My little white dog, Cami, is entering what we call her "teen ogre" phase. Many people are surprised and dismayed to discover that dogs, like people, go through adolescence. And like human teenagers, canine teenagers get rebellious. When she is about 6-18 months old, your puppy will probably start testing her limits and your patience. Even though your dog may look like an adult at this age, she is not done with her mental development by any means.
Canine adolescence can be a difficult time for everybody. In fact, most dogs that are brought to shelters because of "behavior problems" are brought in when they are between 8-18 months old. Like my dog, they’ve become teen ogres and their owners don’t know how to handle it. The good news is that you can almost always solve these problems if you understand what is going on.
The first step is to get the dog spayed or neutered. Like every teenager, raging hormones are at the root of many problems. Second, give the dog lots of exercise. At this age, a dog’s tolerance for boredom is at an all time low. And if you don’t give her something to do, rest assured she’ll find something to do.

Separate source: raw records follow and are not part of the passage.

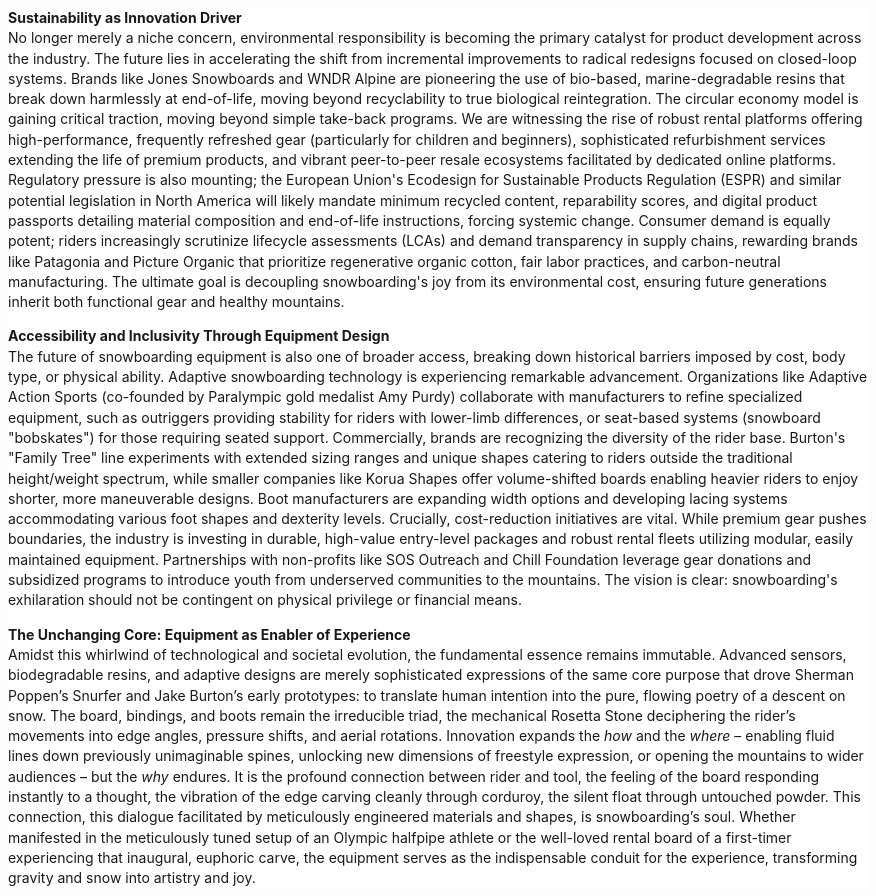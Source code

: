 **Sustainability as Innovation Driver**  
No longer merely a niche concern, environmental responsibility is becoming the primary catalyst for product development across the industry. The future lies in accelerating the shift from incremental improvements to radical redesigns focused on closed-loop systems. Brands like Jones Snowboards and WNDR Alpine are pioneering the use of bio-based, marine-degradable resins that break down harmlessly at end-of-life, moving beyond recyclability to true biological reintegration. The circular economy model is gaining critical traction, moving beyond simple take-back programs. We are witnessing the rise of robust rental platforms offering high-performance, frequently refreshed gear (particularly for children and beginners), sophisticated refurbishment services extending the life of premium products, and vibrant peer-to-peer resale ecosystems facilitated by dedicated online platforms. Regulatory pressure is also mounting; the European Union's Ecodesign for Sustainable Products Regulation (ESPR) and similar potential legislation in North America will likely mandate minimum recycled content, reparability scores, and digital product passports detailing material composition and end-of-life instructions, forcing systemic change. Consumer demand is equally potent; riders increasingly scrutinize lifecycle assessments (LCAs) and demand transparency in supply chains, rewarding brands like Patagonia and Picture Organic that prioritize regenerative organic cotton, fair labor practices, and carbon-neutral manufacturing. The ultimate goal is decoupling snowboarding's joy from its environmental cost, ensuring future generations inherit both functional gear and healthy mountains.

**Accessibility and Inclusivity Through Equipment Design**  
The future of snowboarding equipment is also one of broader access, breaking down historical barriers imposed by cost, body type, or physical ability. Adaptive snowboarding technology is experiencing remarkable advancement. Organizations like Adaptive Action Sports (co-founded by Paralympic gold medalist Amy Purdy) collaborate with manufacturers to refine specialized equipment, such as outriggers providing stability for riders with lower-limb differences, or seat-based systems (snowboard "bobskates") for those requiring seated support. Commercially, brands are recognizing the diversity of the rider base. Burton's "Family Tree" line experiments with extended sizing ranges and unique shapes catering to riders outside the traditional height/weight spectrum, while smaller companies like Korua Shapes offer volume-shifted boards enabling heavier riders to enjoy shorter, more maneuverable designs. Boot manufacturers are expanding width options and developing lacing systems accommodating various foot shapes and dexterity levels. Crucially, cost-reduction initiatives are vital. While premium gear pushes boundaries, the industry is investing in durable, high-value entry-level packages and robust rental fleets utilizing modular, easily maintained equipment. Partnerships with non-profits like SOS Outreach and Chill Foundation leverage gear donations and subsidized programs to introduce youth from underserved communities to the mountains. The vision is clear: snowboarding's exhilaration should not be contingent on physical privilege or financial means.

**The Unchanging Core: Equipment as Enabler of Experience**  
Amidst this whirlwind of technological and societal evolution, the fundamental essence remains immutable. Advanced sensors, biodegradable resins, and adaptive designs are merely sophisticated expressions of the same core purpose that drove Sherman Poppen’s Snurfer and Jake Burton’s early prototypes: to translate human intention into the pure, flowing poetry of a descent on snow. The board, bindings, and boots remain the irreducible triad, the mechanical Rosetta Stone deciphering the rider’s movements into edge angles, pressure shifts, and aerial rotations. Innovation expands the *how* and the *where* – enabling fluid lines down previously unimaginable spines, unlocking new dimensions of freestyle expression, or opening the mountains to wider audiences – but the *why* endures. It is the profound connection between rider and tool, the feeling of the board responding instantly to a thought, the vibration of the edge carving cleanly through corduroy, the silent float through untouched powder. This connection, this dialogue facilitated by meticulously engineered materials and shapes, is snowboarding’s soul. Whether manifested in the meticulously tuned setup of an Olympic halfpipe athlete or the well-loved rental board of a first-timer experiencing that inaugural, euphoric carve, the equipment serves as the indispensable conduit for the experience, transforming gravity and snow into artistry and joy.
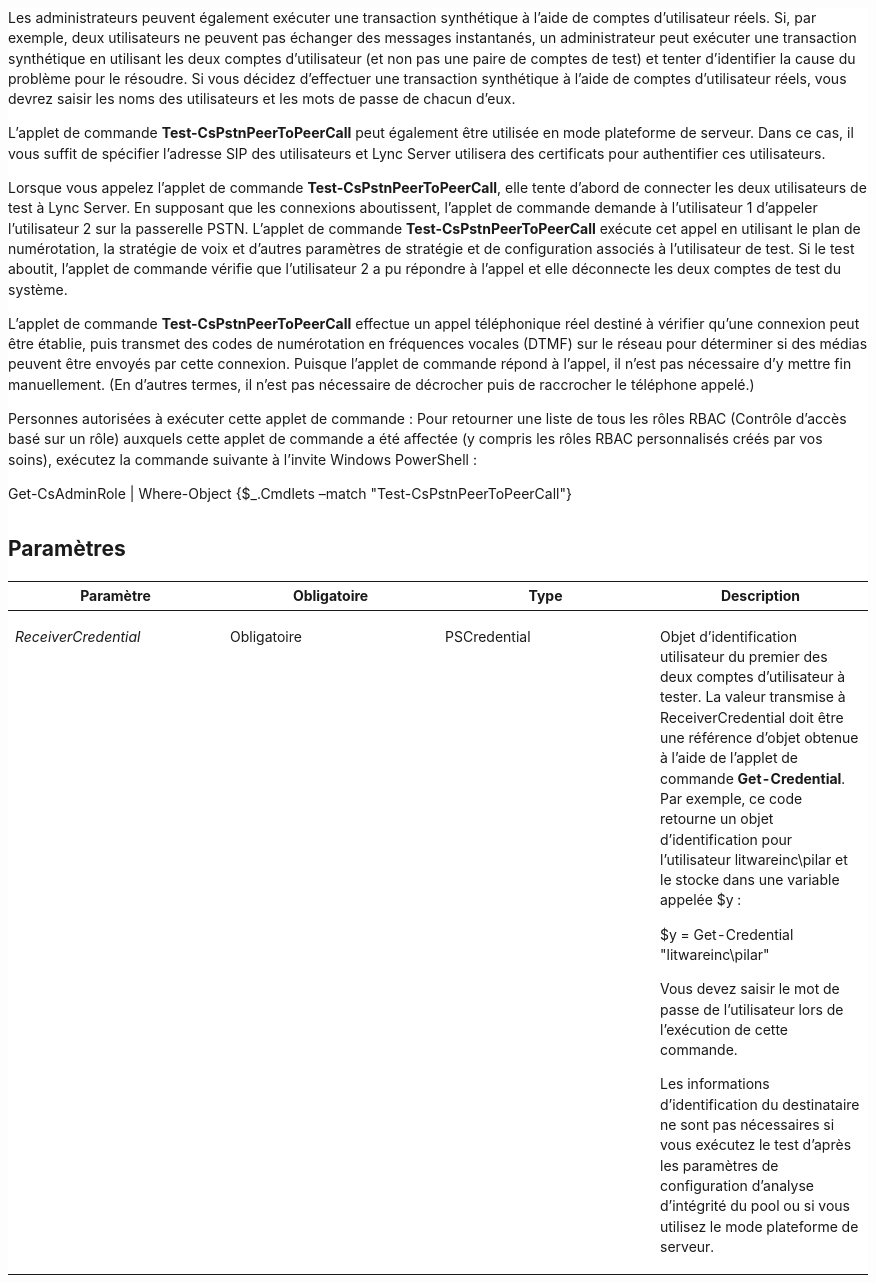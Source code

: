 Les administrateurs peuvent également exécuter une transaction synthétique à l’aide de comptes d’utilisateur réels. Si, par exemple, deux utilisateurs ne peuvent pas échanger des messages instantanés, un administrateur peut exécuter une transaction synthétique en utilisant les deux comptes d’utilisateur (et non pas une paire de comptes de test) et tenter d’identifier la cause du problème pour le résoudre. Si vous décidez d’effectuer une transaction synthétique à l’aide de comptes d’utilisateur réels, vous devrez saisir les noms des utilisateurs et les mots de passe de chacun d’eux.

L’applet de commande **Test-CsPstnPeerToPeerCall** peut également être utilisée en mode plateforme de serveur. Dans ce cas, il vous suffit de spécifier l’adresse SIP des utilisateurs et Lync Server utilisera des certificats pour authentifier ces utilisateurs.

Lorsque vous appelez l’applet de commande **Test-CsPstnPeerToPeerCall**, elle tente d’abord de connecter les deux utilisateurs de test à Lync Server. En supposant que les connexions aboutissent, l’applet de commande demande à l’utilisateur 1 d’appeler l’utilisateur 2 sur la passerelle PSTN. L’applet de commande **Test-CsPstnPeerToPeerCall** exécute cet appel en utilisant le plan de numérotation, la stratégie de voix et d’autres paramètres de stratégie et de configuration associés à l’utilisateur de test. Si le test aboutit, l’applet de commande vérifie que l’utilisateur 2 a pu répondre à l’appel et elle déconnecte les deux comptes de test du système.

L’applet de commande **Test-CsPstnPeerToPeerCall** effectue un appel téléphonique réel destiné à vérifier qu’une connexion peut être établie, puis transmet des codes de numérotation en fréquences vocales (DTMF) sur le réseau pour déterminer si des médias peuvent être envoyés par cette connexion. Puisque l’applet de commande répond à l’appel, il n’est pas nécessaire d’y mettre fin manuellement. (En d’autres termes, il n’est pas nécessaire de décrocher puis de raccrocher le téléphone appelé.)

Personnes autorisées à exécuter cette applet de commande : Pour retourner une liste de tous les rôles RBAC (Contrôle d’accès basé sur un rôle) auxquels cette applet de commande a été affectée (y compris les rôles RBAC personnalisés créés par vos soins), exécutez la commande suivante à l’invite Windows PowerShell :

Get-CsAdminRole | Where-Object {$\_.Cmdlets –match "Test-CsPstnPeerToPeerCall"}

## Paramètres


<table>
<colgroup>
<col style="width: 25%" />
<col style="width: 25%" />
<col style="width: 25%" />
<col style="width: 25%" />
</colgroup>
<thead>
<tr class="header">
<th>Paramètre</th>
<th>Obligatoire</th>
<th>Type</th>
<th>Description</th>
</tr>
</thead>
<tbody>
<tr class="odd">
<td><p><em>ReceiverCredential</em></p></td>
<td><p>Obligatoire</p></td>
<td><p>PSCredential</p></td>
<td><p>Objet d’identification utilisateur du premier des deux comptes d’utilisateur à tester. La valeur transmise à ReceiverCredential doit être une référence d’objet obtenue à l’aide de l’applet de commande <strong>Get-Credential</strong>. Par exemple, ce code retourne un objet d’identification pour l’utilisateur litwareinc\pilar et le stocke dans une variable appelée $y :</p>
<p>$y = Get-Credential &quot;litwareinc\pilar&quot;</p>
<p>Vous devez saisir le mot de passe de l’utilisateur lors de l’exécution de cette commande.</p>
<p>Les informations d’identification du destinataire ne sont pas nécessaires si vous exécutez le test d’après les paramètres de configuration d’analyse d’intégrité du pool ou si vous utilisez le mode plateforme de serveur.</p></td>
</tr>
<tr class="even">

The third key to surviving canine adolescence is to only give the dog a command when you know you can back it up. If I tell Cami to be "down," and she gets back up, I have to go over to her and tell her to be "down" again. Yes, it’s repetitive, yes it’s boring, and yes it’s necessary. Dogs are smart. If Cami figures out that I only mean the "down" command sometimes, but not all the time, she learns that she only has to obey me sometimes. Like raising a human, raising a dog requires a tremendous amount of patience. But unlike human adolescence, canine adolescence only lasts a few months, and even better, they never ask for the keys to the car.